■ **TASK DIRECTIONS**
From the material below, return every line that includes "taken".

■ **SOURCE INFORMATION**

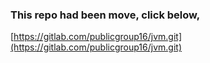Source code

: ### This repo had been move, click below,

[https://gitlab.com/publicgroup16/jvm.git](https://gitlab.com/publicgroup16/jvm.git)
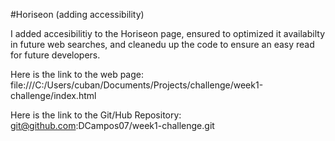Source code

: #Horiseon (adding accessibility)

I added accesibilitiy to the Horiseon page, ensured to optimized it availabilty in future web searches, and cleanedu up the code to ensure an easy read for future developers.

Here is the link to the web page: file:///C:/Users/cuban/Documents/Projects/challenge/week1-challenge/index.html

Here is the link to the Git/Hub Repository: git@github.com:DCampos07/week1-challenge.git


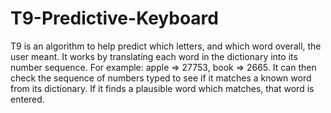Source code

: # T9-Predictive-Keyboard
T9 is an algorithm to help predict which letters, and which word overall, the user meant. 
It works by translating each word in the dictionary into its number sequence. 
For example: apple => 27753, book => 2665.
It can then check the sequence of numbers typed to see if it matches a known word from its dictionary. 
If it finds a plausible word which matches, that word is entered.
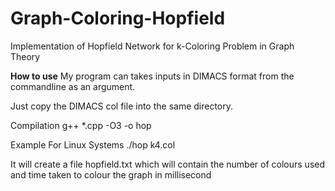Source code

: # Graph-Coloring-Hopfield
Implementation of Hopfield Network for k-Coloring Problem in Graph Theory

<b> How to use</b>
My program can takes inputs in DIMACS format from the commandline as an argument.

Just copy the DIMACS col file into the same directory.

Compilation
g++ *.cpp -O3 -o hop

Example
For Linux Systems
./hop k4.col

It will create a file hopfield.txt which will contain the number of colours used and time taken to colour the graph in millisecond
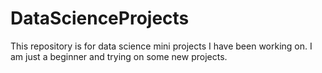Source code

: # DataScienceProjects
 This repository is for data science mini projects I have been working on. I am just a beginner and trying on some new projects.
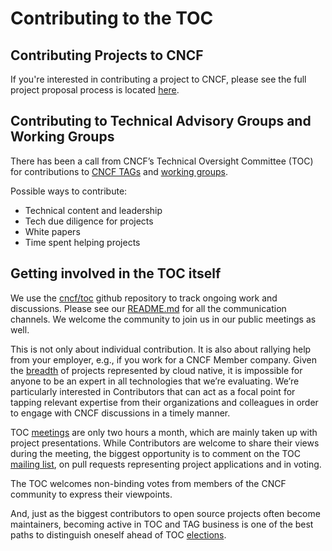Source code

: # Contributing to the TOC

## Contributing Projects to CNCF

If you're interested in contributing a project to CNCF, please see the full project proposal process is located [here](https://github.com/cncf/toc/blob/main/process/project_proposals.md).

## Contributing to Technical Advisory Groups and Working Groups

There has been a call from CNCF’s Technical Oversight Committee (TOC) for contributions to [CNCF TAGs](https://github.com/cncf/toc/blob/main/tags/cncf-tags.md) and [working groups](https://github.com/cncf/toc#working-groups).

Possible ways to contribute:

* Technical content and leadership
* Tech due diligence for projects
* White papers
* Time spent helping projects

## Getting involved in the TOC itself

We use the [cncf/toc](https://github.com/cncf/toc/) github repository to track ongoing work and discussions. Please see our [README.md](https://github.com/cncf/toc#readme) for all the communication channels. We welcome the community to join us in our public meetings as well.

This is not only about individual contribution.  It is also about rallying help from your employer, e.g., if you work for a CNCF Member company. Given the [breadth](https://landscape.cncf.io/) of projects represented by cloud native, it is impossible for anyone to be an expert in all technologies that we’re evaluating. We’re particularly interested in Contributors that can act as a focal point for tapping relevant expertise from their organizations and colleagues in order to engage with CNCF discussions in a timely manner.

TOC [meetings](https://github.com/cncf/toc#meeting-time) are only two hours a month, which are mainly taken up with project presentations. While Contributors are welcome to share their views during the meeting, the biggest opportunity is to comment on the TOC [mailing list](https://github.com/cncf/toc#mailing-list), on pull requests representing project applications and in voting.

The TOC welcomes non-binding votes from members of the CNCF community to express their viewpoints.

And, just as the biggest contributors to open source projects often become maintainers, becoming active in TOC and TAG business is one of the best paths to distinguish oneself ahead of TOC [elections](https://github.com/cncf/toc/blob/main/process/election-schedule.md).
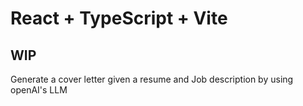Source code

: # React + TypeScript + Vite
## WIP
Generate a cover letter given a resume and Job description by using openAI's LLM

■ **SOLUTION TO THE PROBLEM**
It will create a file hopfield.txt which will contain the number of colours used and time taken to colour the graph in millisecond
TOC [meetings](https://github.com/cncf/toc#meeting-time) are only two hours a month, which are mainly taken up with project presentations. While Contributors are welcome to share their views during the meeting, the biggest opportunity is to comment on the TOC [mailing list](https://github.com/cncf/toc#mailing-list), on pull requests representing project applications and in voting.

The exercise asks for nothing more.